Hari Kebangkitan Nasional ke 103 tahun ini diperingati dengan thema “Melalui Harkitnas ke 103 Kita Tingkatkan Semangat Kebangsaan Dalam Keanekaragaman Latar Belakang Dan Budaya Bangsa”. Hari Kebangkitan Nasional tersebut tidak dapat dipisahkan dari hari kelahiran Boedi Oetomo, karena organisasi inilah yang merintis jalannya perjuangan kemerdekaan Indonesia secara terencana dan teratur. Dan kelahiran Boedi Oetomo yang monumental terjadi di salah satu ruangan sebuah gedung bernama STOVIA.
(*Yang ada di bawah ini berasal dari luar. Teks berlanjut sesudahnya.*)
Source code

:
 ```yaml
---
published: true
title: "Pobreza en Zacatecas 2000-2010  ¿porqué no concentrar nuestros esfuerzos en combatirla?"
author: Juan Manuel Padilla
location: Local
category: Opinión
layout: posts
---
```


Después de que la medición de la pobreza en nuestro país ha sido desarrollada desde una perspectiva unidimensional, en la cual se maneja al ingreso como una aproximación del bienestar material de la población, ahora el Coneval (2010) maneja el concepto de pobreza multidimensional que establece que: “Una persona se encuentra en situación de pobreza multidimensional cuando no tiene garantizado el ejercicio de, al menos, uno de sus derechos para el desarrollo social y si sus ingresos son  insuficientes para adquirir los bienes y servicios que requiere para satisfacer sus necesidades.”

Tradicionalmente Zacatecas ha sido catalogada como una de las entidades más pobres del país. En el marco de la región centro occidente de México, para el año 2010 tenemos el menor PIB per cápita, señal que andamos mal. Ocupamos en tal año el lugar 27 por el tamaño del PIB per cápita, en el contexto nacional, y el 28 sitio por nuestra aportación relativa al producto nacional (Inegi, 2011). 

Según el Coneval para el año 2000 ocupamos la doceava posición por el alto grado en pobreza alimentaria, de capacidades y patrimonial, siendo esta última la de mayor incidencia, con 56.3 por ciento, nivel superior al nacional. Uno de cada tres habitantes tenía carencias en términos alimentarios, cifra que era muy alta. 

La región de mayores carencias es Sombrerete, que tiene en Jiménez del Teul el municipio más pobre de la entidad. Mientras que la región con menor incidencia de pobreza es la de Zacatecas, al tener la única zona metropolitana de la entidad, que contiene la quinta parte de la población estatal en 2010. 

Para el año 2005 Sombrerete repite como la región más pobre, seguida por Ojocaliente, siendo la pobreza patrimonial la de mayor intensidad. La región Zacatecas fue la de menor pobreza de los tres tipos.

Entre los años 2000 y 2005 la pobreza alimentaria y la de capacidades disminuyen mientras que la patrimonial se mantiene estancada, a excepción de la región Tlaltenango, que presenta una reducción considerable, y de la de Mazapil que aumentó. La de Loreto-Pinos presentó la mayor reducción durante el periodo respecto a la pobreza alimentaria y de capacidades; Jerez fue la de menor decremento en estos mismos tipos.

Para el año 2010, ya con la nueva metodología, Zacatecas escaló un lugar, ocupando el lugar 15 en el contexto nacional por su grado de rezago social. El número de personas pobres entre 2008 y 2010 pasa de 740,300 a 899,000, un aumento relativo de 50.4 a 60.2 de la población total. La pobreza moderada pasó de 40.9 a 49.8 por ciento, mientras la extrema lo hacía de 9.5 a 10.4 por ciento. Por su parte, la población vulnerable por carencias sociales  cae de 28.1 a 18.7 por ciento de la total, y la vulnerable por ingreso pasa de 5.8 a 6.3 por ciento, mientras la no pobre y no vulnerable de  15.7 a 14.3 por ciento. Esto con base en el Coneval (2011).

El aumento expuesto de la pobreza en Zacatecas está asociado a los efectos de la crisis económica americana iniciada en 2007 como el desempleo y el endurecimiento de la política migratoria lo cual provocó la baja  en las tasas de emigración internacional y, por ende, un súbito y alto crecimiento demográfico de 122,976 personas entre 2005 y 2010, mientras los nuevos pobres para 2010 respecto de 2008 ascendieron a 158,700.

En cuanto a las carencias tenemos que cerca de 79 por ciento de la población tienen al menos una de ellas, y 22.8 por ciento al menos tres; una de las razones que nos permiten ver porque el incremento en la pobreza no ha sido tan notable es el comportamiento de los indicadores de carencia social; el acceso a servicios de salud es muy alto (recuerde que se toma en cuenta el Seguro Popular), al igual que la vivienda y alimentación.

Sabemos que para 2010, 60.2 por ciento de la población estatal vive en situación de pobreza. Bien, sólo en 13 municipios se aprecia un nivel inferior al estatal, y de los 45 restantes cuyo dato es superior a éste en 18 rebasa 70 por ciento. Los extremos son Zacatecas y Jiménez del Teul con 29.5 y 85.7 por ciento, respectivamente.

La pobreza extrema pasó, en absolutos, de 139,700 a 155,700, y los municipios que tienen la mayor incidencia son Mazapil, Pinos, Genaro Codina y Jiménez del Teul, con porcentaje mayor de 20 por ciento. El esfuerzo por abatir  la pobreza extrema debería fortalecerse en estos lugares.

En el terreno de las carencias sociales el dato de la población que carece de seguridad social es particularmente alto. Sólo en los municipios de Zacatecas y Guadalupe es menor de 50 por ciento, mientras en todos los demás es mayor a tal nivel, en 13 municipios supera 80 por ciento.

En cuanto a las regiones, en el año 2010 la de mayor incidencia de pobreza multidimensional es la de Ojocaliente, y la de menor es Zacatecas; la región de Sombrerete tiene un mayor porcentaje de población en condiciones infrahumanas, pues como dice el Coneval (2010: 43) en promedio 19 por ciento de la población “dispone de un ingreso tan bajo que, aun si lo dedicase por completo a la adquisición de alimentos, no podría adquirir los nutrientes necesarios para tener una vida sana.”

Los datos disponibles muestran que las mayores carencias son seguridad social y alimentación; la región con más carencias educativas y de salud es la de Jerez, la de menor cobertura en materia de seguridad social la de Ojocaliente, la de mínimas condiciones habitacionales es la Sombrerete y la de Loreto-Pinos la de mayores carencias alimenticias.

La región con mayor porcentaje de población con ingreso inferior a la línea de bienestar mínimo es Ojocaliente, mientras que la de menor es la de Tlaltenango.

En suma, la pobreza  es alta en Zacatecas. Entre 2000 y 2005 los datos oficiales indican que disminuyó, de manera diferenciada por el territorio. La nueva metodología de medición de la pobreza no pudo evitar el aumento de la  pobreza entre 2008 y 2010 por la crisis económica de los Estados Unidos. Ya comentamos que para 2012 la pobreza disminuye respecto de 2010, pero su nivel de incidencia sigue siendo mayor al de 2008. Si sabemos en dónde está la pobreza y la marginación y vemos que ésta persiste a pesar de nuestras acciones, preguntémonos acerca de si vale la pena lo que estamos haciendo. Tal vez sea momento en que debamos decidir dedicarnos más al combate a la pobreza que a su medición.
STOVIA (School tot Opleiding van Indische Artsen) atau Sekolah Pendidikan Dokter Hindia, adalah sekolah untuk pendidikan dokter pribumi di Batavia (saat ini Jakarta) pada zaman kolonial Hindia-Belanda. Saat ini sekolah ini telah menjadi Fakultas Kedokteran Universitas Indonesia.
Berdirinya STOVIA
Pada tahun 1848 Pemerintah Kolonial Belanda merencanakan penyelenggaraan pendidikan atau semacam kursus juru kesehatan sehubungan dengan kurangnya tenaga juru kesehatan untuk menghadapi berjangkitnya berbagai macam penyakit berbahaya di wilayah-wilayah jajahannya. Pemerintah kolonial menetapkan perlunya diselenggarakan suatu kursus juru kesehatan di Hindia Belanda. Dan pada tanggal 2 Januari 1849, dikeluarkanlah Surat Keputusan Gubernemen no. 22 mengenai hal tersebut, dengan menetapkan tempat pendidikannya di Rumah Sakit Militer (saat ini RSPAD Gatot Subroto) di kawasan Weltevreden, Batavia (saat ini Gambir dan sekitarnya).
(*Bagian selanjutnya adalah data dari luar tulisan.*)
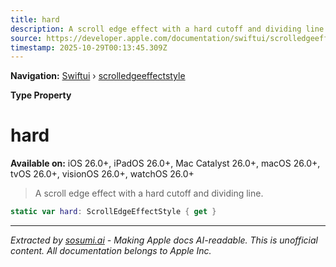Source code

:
 ```yaml
---
title: hard
description: A scroll edge effect with a hard cutoff and dividing line.
source: https://developer.apple.com/documentation/swiftui/scrolledgeeffectstyle/hard
timestamp: 2025-10-29T00:13:45.309Z
---
```


**Navigation:** [Swiftui](/documentation/swiftui) › [scrolledgeeffectstyle](/documentation/swiftui/scrolledgeeffectstyle)

**Type Property**

# hard

**Available on:** iOS 26.0+, iPadOS 26.0+, Mac Catalyst 26.0+, macOS 26.0+, tvOS 26.0+, visionOS 26.0+, watchOS 26.0+

> A scroll edge effect with a hard cutoff and dividing line.

```swift
static var hard: ScrollEdgeEffectStyle { get }
```

---

*Extracted by [sosumi.ai](https://sosumi.ai) - Making Apple docs AI-readable.*
*This is unofficial content. All documentation belongs to Apple Inc.*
Pada tahun 5 Juni 1853, kegiatan kursus juru kesehatan ditingkatkan kualitasnya melalui Surat Keputusan Gubernemen no. 10 menjadi Sekolah Dokter Djawa, dengan masa pendidikan tiga tahun. Lulusannya berhak bergelar “Dokter Djawa” akan tetapi sebagian besar pekerjaannya adalah sebagai mantri cacar.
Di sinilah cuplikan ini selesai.